**WHAT THIS TASK INVOLVES:** Write the number of lines in the material below that contain "Million", with no other words.

**DATA:**
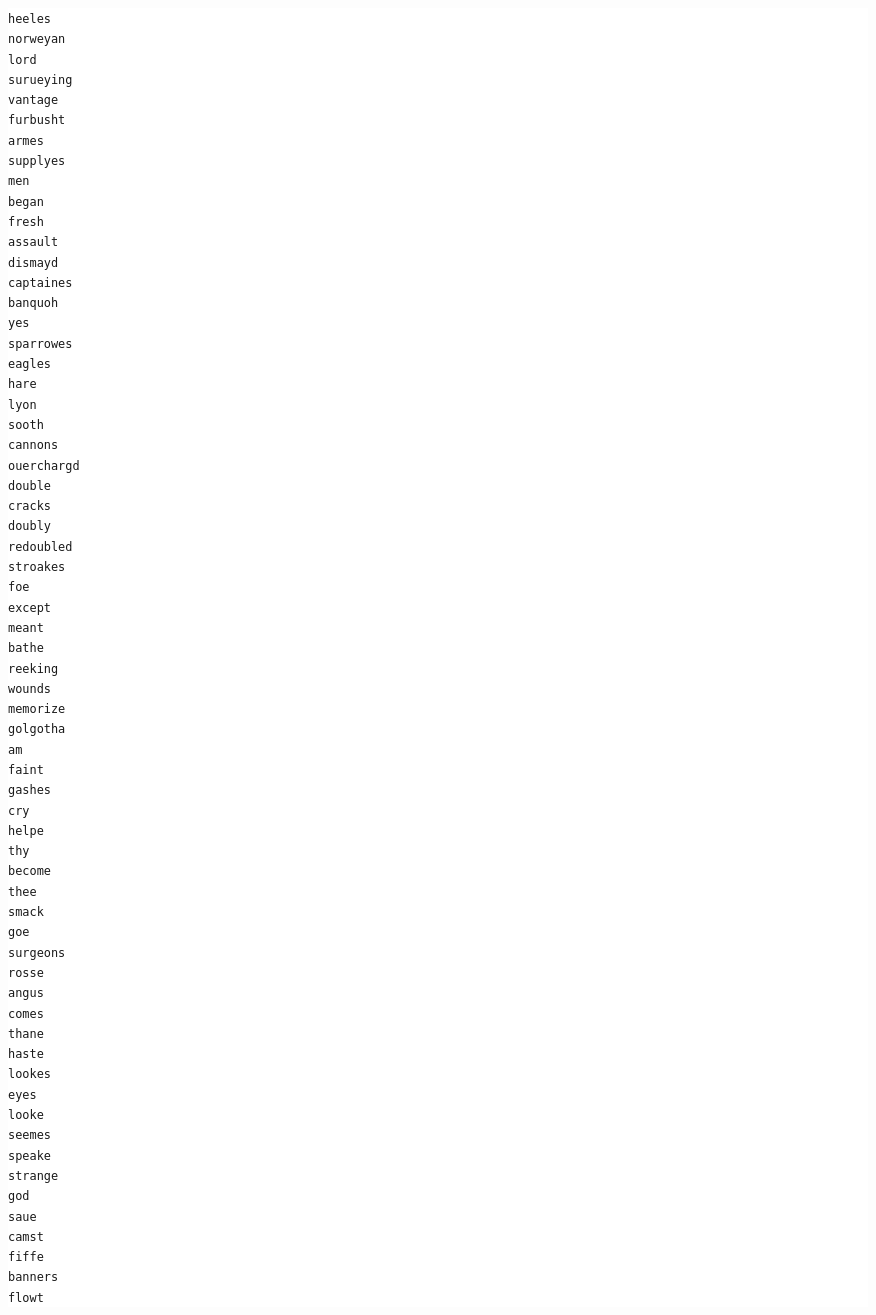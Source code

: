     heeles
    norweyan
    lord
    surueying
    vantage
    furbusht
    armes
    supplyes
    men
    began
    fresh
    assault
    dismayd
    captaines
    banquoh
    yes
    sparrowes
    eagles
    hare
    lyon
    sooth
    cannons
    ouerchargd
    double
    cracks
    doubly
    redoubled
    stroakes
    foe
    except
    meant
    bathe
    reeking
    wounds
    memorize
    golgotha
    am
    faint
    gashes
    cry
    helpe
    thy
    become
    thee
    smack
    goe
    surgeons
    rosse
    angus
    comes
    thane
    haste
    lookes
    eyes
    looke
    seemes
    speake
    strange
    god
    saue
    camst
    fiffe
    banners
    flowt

==

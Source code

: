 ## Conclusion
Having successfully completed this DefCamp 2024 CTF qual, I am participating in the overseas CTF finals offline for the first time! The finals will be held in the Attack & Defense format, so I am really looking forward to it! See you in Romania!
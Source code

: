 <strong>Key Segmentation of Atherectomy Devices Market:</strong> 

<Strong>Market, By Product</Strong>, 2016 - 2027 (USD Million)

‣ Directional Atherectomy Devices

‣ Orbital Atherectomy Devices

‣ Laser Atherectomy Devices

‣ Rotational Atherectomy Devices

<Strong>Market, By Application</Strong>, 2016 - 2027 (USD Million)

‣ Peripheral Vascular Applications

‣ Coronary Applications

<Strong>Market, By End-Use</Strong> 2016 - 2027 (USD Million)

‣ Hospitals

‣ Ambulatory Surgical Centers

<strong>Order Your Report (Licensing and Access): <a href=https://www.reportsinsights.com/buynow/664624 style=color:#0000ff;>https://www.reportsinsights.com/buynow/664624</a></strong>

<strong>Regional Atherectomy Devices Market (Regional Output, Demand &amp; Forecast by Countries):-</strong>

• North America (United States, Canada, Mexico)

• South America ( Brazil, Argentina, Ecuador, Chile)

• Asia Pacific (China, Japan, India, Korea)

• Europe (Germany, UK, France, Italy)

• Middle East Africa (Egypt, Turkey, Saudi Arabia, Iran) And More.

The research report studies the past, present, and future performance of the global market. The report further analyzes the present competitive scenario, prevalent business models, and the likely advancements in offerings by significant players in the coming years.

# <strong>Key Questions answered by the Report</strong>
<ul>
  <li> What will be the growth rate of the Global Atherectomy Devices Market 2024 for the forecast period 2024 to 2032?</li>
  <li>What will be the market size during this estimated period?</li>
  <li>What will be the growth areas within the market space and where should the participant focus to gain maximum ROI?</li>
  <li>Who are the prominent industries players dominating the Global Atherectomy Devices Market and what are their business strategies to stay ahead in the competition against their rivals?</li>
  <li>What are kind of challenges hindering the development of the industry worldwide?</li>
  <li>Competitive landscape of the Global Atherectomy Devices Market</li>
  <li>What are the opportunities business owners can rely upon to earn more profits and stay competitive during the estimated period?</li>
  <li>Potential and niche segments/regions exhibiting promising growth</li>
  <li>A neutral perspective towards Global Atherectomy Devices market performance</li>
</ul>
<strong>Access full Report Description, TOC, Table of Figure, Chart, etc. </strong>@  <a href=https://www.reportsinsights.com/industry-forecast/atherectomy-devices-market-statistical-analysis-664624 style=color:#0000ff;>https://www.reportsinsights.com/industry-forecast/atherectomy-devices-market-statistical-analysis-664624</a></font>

**TASK RESPONSE:** 3